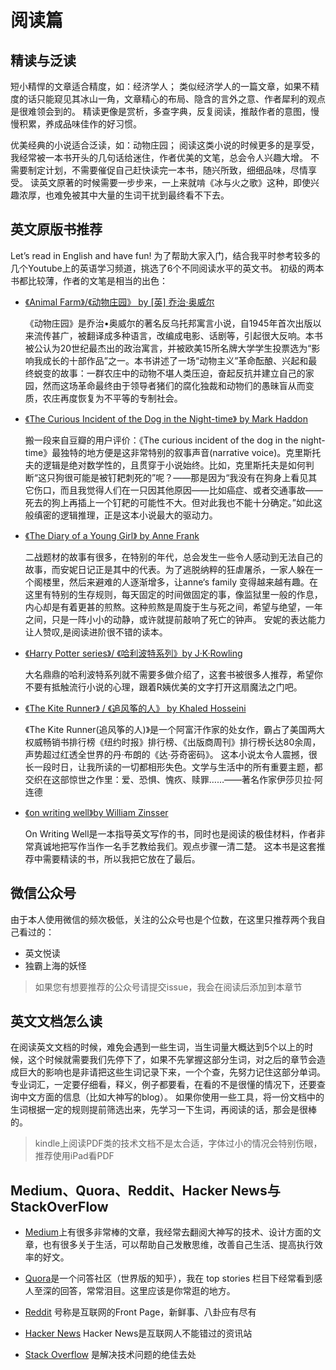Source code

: # 阅读篇

## 精读与泛读

短小精悍的文章适合精度，如：经济学人；
类似经济学人的一篇文章，如果不精度的话只能窥见其冰山一角，文章精心的布局、隐含的言外之意、作者犀利的观点是很难领会到的。
精读更像是赏析，多查字典，反复阅读，推敲作者的意图，慢慢积累，养成品味佳作的好习惯。

优美经典的小说适合泛读，如：动物庄园；
阅读这类小说的时候更多的是享受，我经常被一本书开头的几句话给迷住，作者优美的文笔，总会令人兴趣大增。
不需要制定计划，不需要催促自己赶快读完一本书，随兴所致，细细品味，尽情享受。
读英文原著的时候需要一步步来，一上来就啃《冰与火之歌》这种，即使兴趣浓厚，也难免被其中大量的生词干扰到最终看不下去。

## 英文原版书推荐
Let’s read in English and have fun!
为了帮助大家入门，结合我平时参考较多的几个Youtube上的英语学习频道，挑选了6个不同阅读水平的英文书。
初级的两本书都比较薄，作者的文笔是相当的出色：

- [《Animal Farm》/《动物庄园》 by [英] 乔治·奥威尔 ](https://book.douban.com/subject/10956502/)
    
    《动物庄园》是乔治•奥威尔的著名反乌托邦寓言小说，自1945年首次出版以来流传甚广，被翻译成多种语言，改编成电影、话剧等，引起很大反响。本书被公认为20世纪最杰出的政治寓言，并被欧美15所名牌大学学生投票选为“影响我成长的十部作品”之一。本书讲述了一场“动物主义”革命酝酿、兴起和最终蜕变的故事：一群农庄中的动物不堪人类压迫，奋起反抗并建立自己的家园，然而这场革命最终由于领导者猪们的腐化独裁和动物们的愚昧盲从而变质，农庄再度恢复为不平等的专制社会。
- [《The Curious Incident of the Dog in the Night-time》 by Mark Haddon ](https://book.douban.com/subject/23546652/)
    
    搬一段来自豆瓣的用户评价：《The curious incident of the dog in the night-time》最独特的地方便是这非常特别的叙事声音(narrative voice)。克里斯托夫的逻辑是绝对数学性的，且贯穿于小说始终。比如，克里斯托夫是如何判断“这只狗很可能是被钉耙刺死的”呢？——那是因为“我没有在狗身上看见其它伤口，而且我觉得人们在一只因其他原因——比如癌症、或者交通事故——死去的狗上再插上一个钉耙的可能性不大。但对此我也不能十分确定。”如此这般缜密的逻辑推理，正是这本小说最大的驱动力。
- [《The Diary of a Young Girl》 by Anne Frank ](https://book.douban.com/subject/1341074/)
    
    二战题材的故事有很多，在特别的年代，总会发生一些令人感动到无法自己的故事，而安妮日记正是其中的代表。为了逃脱纳粹的狂虐屠杀，一家人躲在一个阁楼里，然后来避难的人逐渐增多，让anne‘s family 变得越来越有趣。在这里有特别的生存规则，每天固定的时间做固定的事，像监狱里一般的作息，内心却是有着更甚的煎熬。这种煎熬是周旋于生与死之间，希望与绝望，一年之间，只是一阵小小的动静，或许就提前敲响了死亡的钟声。
    安妮的表达能力让人赞叹,是阅读进阶很不错的读本。
- [《Harry Potter series》/ 《哈利波特系列》by J·K·Rowling ](https://book.douban.com/subject/1340758/)
    
    大名鼎鼎的哈利波特系列就不需要多做介绍了，这套书被很多人推荐，希望你不要有抵触流行小说的心理，跟着R姨优美的文字打开这扇魔法之门吧。
- [《The Kite Runner》 / 《追风筝的人》 by Khaled Hosseini ](https://book.douban.com/subject/1772158/)
    
    《The Kite Runner(追风筝的人)》是一个阿富汗作家的处女作，霸占了美国两大权威畅销书排行榜《纽约时报》排行榜、《出版商周刊》排行榜长达80余周，声势超过红透全世界的丹·布朗的《达·芬奇密码》。 这本小说太令人震撼，很长一段时日，让我所读的一切都相形失色。文学与生活中的所有重要主题，都交织在这部惊世之作里：爱、恐惧、愧疚、赎罪……——著名作家伊莎贝拉·阿连德
- [《on writing well》by  William Zinsser ](https://book.douban.com/subject/4740002/)
    
    On Writing Well是一本指导英文写作的书，同时也是阅读的极佳材料，作者非常真诚地把写作当作一名手艺教给我们。观点步骤一清二楚。
    这本书是这套推荐中需要精读的书，所以我把它放在了最后。

## 微信公众号
由于本人使用微信的频次极低，关注的公众号也是个位数，在这里只推荐两个我自己看过的：
- 英文悦读
- 独霸上海的妖怪
>如果您有想要推荐的公众号请提交issue，我会在阅读后添加到本章节

## 英文文档怎么读
在阅读英文文档的时候，难免会遇到一些生词，当生词量大概达到5个以上的时候，这个时候就需要我们先停下了，如果不先掌握这部分生词，对之后的章节会造成巨大的影响也是非请把这些生词记录下来，一个个查，先努力记住这部分单词。
专业词汇，一定要仔细看，释义，例子都要看，在看的不是很懂的情况下，还要查询中文方面的信息（比如大神写的blog）。
如果你使用一些工具，将一份文档中的生词根据一定的规则提前筛选出来，先学习一下生词，再阅读的话，那会是很棒的。
>kindle上阅读PDF类的技术文档不是太合适，字体过小的情况会特别伤眼，推荐使用iPad看PDF

## Medium、Quora、Reddit、Hacker News与StackOverFlow
- [Medium](https://www.medium.com)上有很多非常棒的文章，我经常去翻阅大神写的技术、设计方面的文章，也有很多关于生活，可以帮助自己发散思维，改善自己生活、提高执行效率的好文。

- [Quora](https://www.quora.com)是一个问答社区（世界版的知乎），我在 top stories 栏目下经常看到感人至深的回答，常常泪目。这里应该是你常逛的地方。

- [Reddit](https://www.reddit.com) 号称是互联网的Front Page，新鲜事、八卦应有尽有

- [Hacker News](https://news.ycombinator.com/) Hacker News是互联网人不能错过的资讯站

- [Stack Overflow](https://www.stackoverflow.com/) 是解决技术问题的绝佳去处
==================================================
REQUIREMENT:
Reproduce everything above exactly, images excluded.

ANSWER:
Source code

: # 阅读篇

## 精读与泛读

短小精悍的文章适合精度，如：经济学人；
类似经济学人的一篇文章，如果不精度的话只能窥见其冰山一角，文章精心的布局、隐含的言外之意、作者犀利的观点是很难领会到的。
精读更像是赏析，多查字典，反复阅读，推敲作者的意图，慢慢积累，养成品味佳作的好习惯。

优美经典的小说适合泛读，如：动物庄园；
阅读这类小说的时候更多的是享受，我经常被一本书开头的几句话给迷住，作者优美的文笔，总会令人兴趣大增。
不需要制定计划，不需要催促自己赶快读完一本书，随兴所致，细细品味，尽情享受。
读英文原著的时候需要一步步来，一上来就啃《冰与火之歌》这种，即使兴趣浓厚，也难免被其中大量的生词干扰到最终看不下去。

## 英文原版书推荐
Let’s read in English and have fun!
为了帮助大家入门，结合我平时参考较多的几个Youtube上的英语学习频道，挑选了6个不同阅读水平的英文书。
初级的两本书都比较薄，作者的文笔是相当的出色：

- [《Animal Farm》/《动物庄园》 by [英] 乔治·奥威尔 ](https://book.douban.com/subject/10956502/)
    
    《动物庄园》是乔治•奥威尔的著名反乌托邦寓言小说，自1945年首次出版以来流传甚广，被翻译成多种语言，改编成电影、话剧等，引起很大反响。本书被公认为20世纪最杰出的政治寓言，并被欧美15所名牌大学学生投票选为“影响我成长的十部作品”之一。本书讲述了一场“动物主义”革命酝酿、兴起和最终蜕变的故事：一群农庄中的动物不堪人类压迫，奋起反抗并建立自己的家园，然而这场革命最终由于领导者猪们的腐化独裁和动物们的愚昧盲从而变质，农庄再度恢复为不平等的专制社会。
- [《The Curious Incident of the Dog in the Night-time》 by Mark Haddon ](https://book.douban.com/subject/23546652/)
    
    搬一段来自豆瓣的用户评价：《The curious incident of the dog in the night-time》最独特的地方便是这非常特别的叙事声音(narrative voice)。克里斯托夫的逻辑是绝对数学性的，且贯穿于小说始终。比如，克里斯托夫是如何判断“这只狗很可能是被钉耙刺死的”呢？——那是因为“我没有在狗身上看见其它伤口，而且我觉得人们在一只因其他原因——比如癌症、或者交通事故——死去的狗上再插上一个钉耙的可能性不大。但对此我也不能十分确定。”如此这般缜密的逻辑推理，正是这本小说最大的驱动力。
- [《The Diary of a Young Girl》 by Anne Frank ](https://book.douban.com/subject/1341074/)
    
    二战题材的故事有很多，在特别的年代，总会发生一些令人感动到无法自己的故事，而安妮日记正是其中的代表。为了逃脱纳粹的狂虐屠杀，一家人躲在一个阁楼里，然后来避难的人逐渐增多，让anne‘s family 变得越来越有趣。在这里有特别的生存规则，每天固定的时间做固定的事，像监狱里一般的作息，内心却是有着更甚的煎熬。这种煎熬是周旋于生与死之间，希望与绝望，一年之间，只是一阵小小的动静，或许就提前敲响了死亡的钟声。
    安妮的表达能力让人赞叹,是阅读进阶很不错的读本。
- [《Harry Potter series》/ 《哈利波特系列》by J·K·Rowling ](https://book.douban.com/subject/1340758/)
    
    大名鼎鼎的哈利波特系列就不需要多做介绍了，这套书被很多人推荐，希望你不要有抵触流行小说的心理，跟着R姨优美的文字打开这扇魔法之门吧。
- [《The Kite Runner》 / 《追风筝的人》 by Khaled Hosseini ](https://book.douban.com/subject/1772158/)
    
    《The Kite Runner(追风筝的人)》是一个阿富汗作家的处女作，霸占了美国两大权威畅销书排行榜《纽约时报》排行榜、《出版商周刊》排行榜长达80余周，声势超过红透全世界的丹·布朗的《达·芬奇密码》。 这本小说太令人震撼，很长一段时日，让我所读的一切都相形失色。文学与生活中的所有重要主题，都交织在这部惊世之作里：爱、恐惧、愧疚、赎罪……——著名作家伊莎贝拉·阿连德
- [《on writing well》by  William Zinsser ](https://book.douban.com/subject/4740002/)
    
    On Writing Well是一本指导英文写作的书，同时也是阅读的极佳材料，作者非常真诚地把写作当作一名手艺教给我们。观点步骤一清二楚。
    这本书是这套推荐中需要精读的书，所以我把它放在了最后。

## 微信公众号
由于本人使用微信的频次极低，关注的公众号也是个位数，在这里只推荐两个我自己看过的：
- 英文悦读
- 独霸上海的妖怪
>如果您有想要推荐的公众号请提交issue，我会在阅读后添加到本章节

## 英文文档怎么读
在阅读英文文档的时候，难免会遇到一些生词，当生词量大概达到5个以上的时候，这个时候就需要我们先停下了，如果不先掌握这部分生词，对之后的章节会造成巨大的影响也是非请把这些生词记录下来，一个个查，先努力记住这部分单词。
专业词汇，一定要仔细看，释义，例子都要看，在看的不是很懂的情况下，还要查询中文方面的信息（比如大神写的blog）。
如果你使用一些工具，将一份文档中的生词根据一定的规则提前筛选出来，先学习一下生词，再阅读的话，那会是很棒的。
>kindle上阅读PDF类的技术文档不是太合适，字体过小的情况会特别伤眼，推荐使用iPad看PDF

## Medium、Quora、Reddit、Hacker News与StackOverFlow
- [Medium](https://www.medium.com)上有很多非常棒的文章，我经常去翻阅大神写的技术、设计方面的文章，也有很多关于生活，可以帮助自己发散思维，改善自己生活、提高执行效率的好文。

- [Quora](https://www.quora.com)是一个问答社区（世界版的知乎），我在 top stories 栏目下经常看到感人至深的回答，常常泪目。这里应该是你常逛的地方。

- [Reddit](https://www.reddit.com) 号称是互联网的Front Page，新鲜事、八卦应有尽有

- [Hacker News](https://news.ycombinator.com/) Hacker News是互联网人不能错过的资讯站

- [Stack Overflow](https://www.stackoverflow.com/) 是解决技术问题的绝佳去处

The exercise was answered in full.